Mi colegio era el Santo Domingo, las
Domínicas de Rivera, solo de niñas. Pasábamos una portería y enseguida se abría
un patio lleno de sol y cargado con la risa de tantos recreos. Subíamos
corriendo las escaleras no sin antes echar una mirada a nuestro uniforme azul y
zapatos lustrados, sin olvidar la vincha obligatoria sentenciada a contener
nuestros rebeldes cabellos. Era el tiempo del pelo batido y ésta ponía un veto
al peinado. Tampoco podíamos ir maquilladas así que nos quedábamos con las
ganas de probar el delineador líquido que hacía furor en ese entonces.
Parecíamos muy serias pero en el fondo nos reíamos mucho y lo pasábamos regio.

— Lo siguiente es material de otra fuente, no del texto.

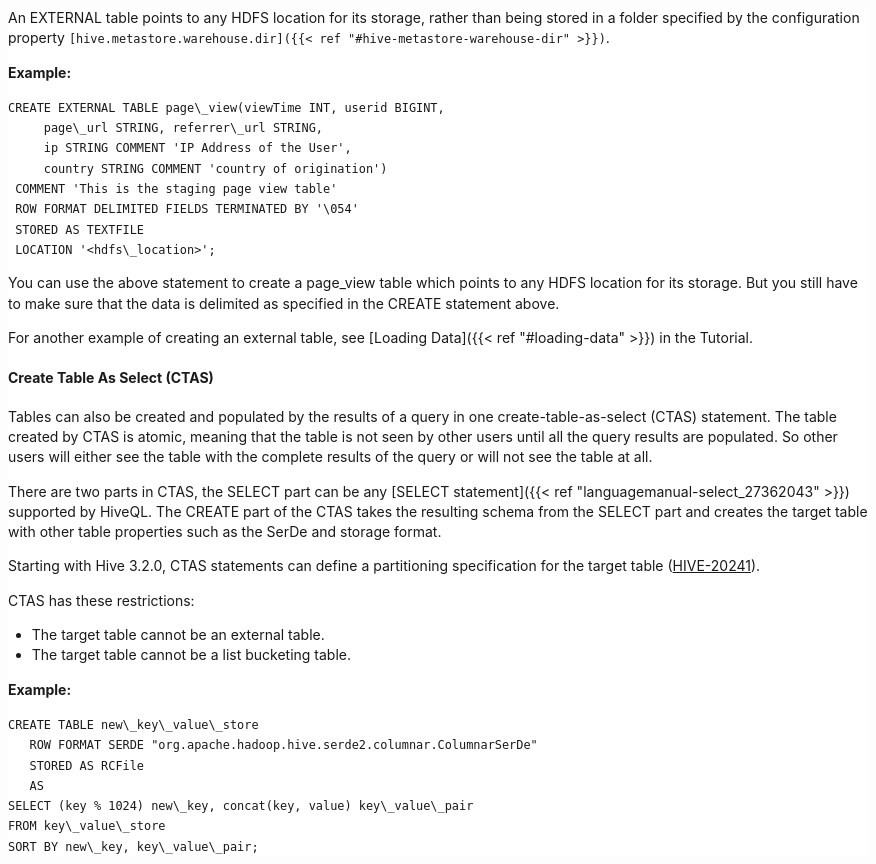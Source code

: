 An EXTERNAL table points to any HDFS location for its storage, rather than being stored in a folder specified by the configuration property `[hive.metastore.warehouse.dir]({{< ref "#hive-metastore-warehouse-dir" >}})`.

**Example:**

```
CREATE EXTERNAL TABLE page\_view(viewTime INT, userid BIGINT,
     page\_url STRING, referrer\_url STRING,
     ip STRING COMMENT 'IP Address of the User',
     country STRING COMMENT 'country of origination')
 COMMENT 'This is the staging page view table'
 ROW FORMAT DELIMITED FIELDS TERMINATED BY '\054'
 STORED AS TEXTFILE
 LOCATION '<hdfs\_location>';

```

You can use the above statement to create a page\_view table which points to any HDFS location for its storage. But you still have to make sure that the data is delimited as specified in the CREATE statement above.

For another example of creating an external table, see [Loading Data]({{< ref "#loading-data" >}}) in the Tutorial.

#### Create Table As Select (CTAS)

Tables can also be created and populated by the results of a query in one create-table-as-select (CTAS) statement. The table created by CTAS is atomic, meaning that the table is not seen by other users until all the query results are populated. So other users will either see the table with the complete results of the query or will not see the table at all.

There are two parts in CTAS, the SELECT part can be any [SELECT statement]({{< ref "languagemanual-select_27362043" >}}) supported by HiveQL. The CREATE part of the CTAS takes the resulting schema from the SELECT part and creates the target table with other table properties such as the SerDe and storage format.

Starting with Hive 3.2.0, CTAS statements can define a partitioning specification for the target table ([HIVE-20241](https://issues.apache.org/jira/browse/HIVE-20241)).

CTAS has these restrictions:

* The target table cannot be an external table.
* The target table cannot be a list bucketing table.

**Example:**

```
CREATE TABLE new\_key\_value\_store
   ROW FORMAT SERDE "org.apache.hadoop.hive.serde2.columnar.ColumnarSerDe"
   STORED AS RCFile
   AS
SELECT (key % 1024) new\_key, concat(key, value) key\_value\_pair
FROM key\_value\_store
SORT BY new\_key, key\_value\_pair;

```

Como norma, teníamos que respetar nuestro
uniforme y eso incluía no juntarnos con chicos en la salida. Mi hermana mayor
tenía un noviecito que vivía cerquita, por Bulevar Artigas. Lo había conocido
en una Kermesse del Sagrada Familia. Nos encantaban estas reuniones de los
colegios, muy típicas de la época, donde
aprovechábamos a ver chicos y mandarnos esquelas y telegramas. Recuerdo un día,
cuando salimos del colegio a las 12 y 20, mi hermana me dice que la acompañe,
que se iba a juntar con él a unas cuadras por detrás del colegio. Yo, muy
apegada a las normas, no quería ir por nada pero tampoco podía llegar a casa
sola. Allá fuimos con el corazón latiéndonos de miedo. Mirábamos para todos
lados viendo fantasmas por doquier, camionetas rojas como la de papá o la Combi
del colegio. De repente todo se hace realidad, la hermana Sor Saint Gilles
manejando la camioneta del colegio! Fue un desparramo! Cada uno corrió para un
lado y tratamos de escondernos tras unos árboles. Gracias a Dios, el vehículo
pasó de largo, pero el susto fue inmenso. Le dije a mi hermana “¡Nunca más!” Hoy
es solo una anécdota.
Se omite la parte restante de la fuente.